» DESCRIPTION OF THE TASK: Down to the last line, restate the records below word for word, dropping every image.

Stored dataset items:
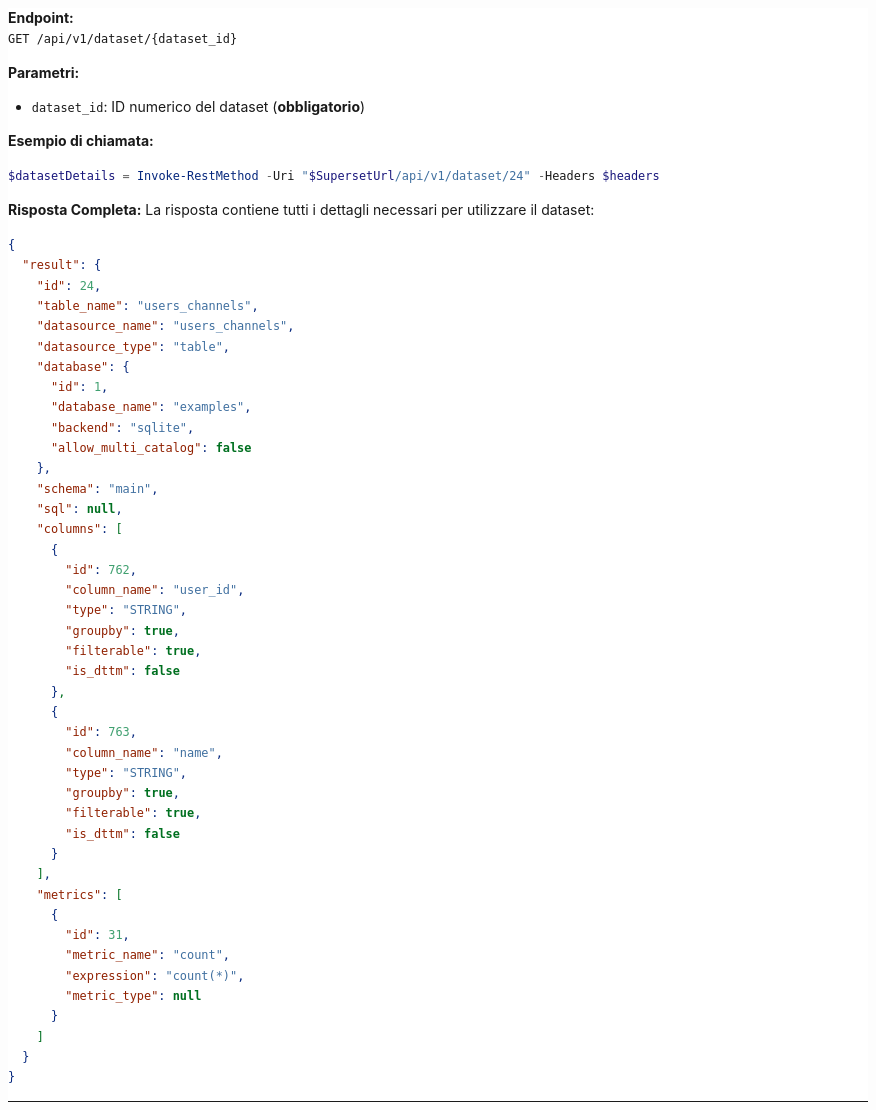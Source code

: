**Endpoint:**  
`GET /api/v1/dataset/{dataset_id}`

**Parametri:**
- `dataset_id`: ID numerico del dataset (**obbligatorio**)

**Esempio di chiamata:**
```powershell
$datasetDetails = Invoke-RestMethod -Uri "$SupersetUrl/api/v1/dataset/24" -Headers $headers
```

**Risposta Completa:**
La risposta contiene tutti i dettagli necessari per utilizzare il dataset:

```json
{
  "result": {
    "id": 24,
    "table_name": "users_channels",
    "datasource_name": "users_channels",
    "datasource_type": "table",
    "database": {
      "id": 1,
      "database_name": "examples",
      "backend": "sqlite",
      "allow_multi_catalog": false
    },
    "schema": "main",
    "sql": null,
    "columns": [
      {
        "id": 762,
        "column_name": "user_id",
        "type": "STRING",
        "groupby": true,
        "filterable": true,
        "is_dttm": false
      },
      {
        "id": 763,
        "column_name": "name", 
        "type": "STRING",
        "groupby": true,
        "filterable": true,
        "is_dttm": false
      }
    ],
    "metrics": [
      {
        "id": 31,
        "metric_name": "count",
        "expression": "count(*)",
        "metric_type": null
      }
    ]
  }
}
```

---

» RESULT OF THIS TASK:
Source code

:**Endpoint:**  
`GET /api/v1/dataset/{dataset_id}`

**Parametri:**
- `dataset_id`: ID numerico del dataset (**obbligatorio**)

**Esempio di chiamata:**
```powershell
$datasetDetails = Invoke-RestMethod -Uri "$SupersetUrl/api/v1/dataset/24" -Headers $headers
```

**Risposta Completa:**
La risposta contiene tutti i dettagli necessari per utilizzare il dataset:

```json
{
  "result": {
    "id": 24,
    "table_name": "users_channels",
    "datasource_name": "users_channels",
    "datasource_type": "table",
    "database": {
      "id": 1,
      "database_name": "examples",
      "backend": "sqlite",
      "allow_multi_catalog": false
    },
    "schema": "main",
    "sql": null,
    "columns": [
      {
        "id": 762,
        "column_name": "user_id",
        "type": "STRING",
        "groupby": true,
        "filterable": true,
        "is_dttm": false
      },
      {
        "id": 763,
        "column_name": "name", 
        "type": "STRING",
        "groupby": true,
        "filterable": true,
        "is_dttm": false
      }
    ],
    "metrics": [
      {
        "id": 31,
        "metric_name": "count",
        "expression": "count(*)",
        "metric_type": null
      }
    ]
  }
}
```

---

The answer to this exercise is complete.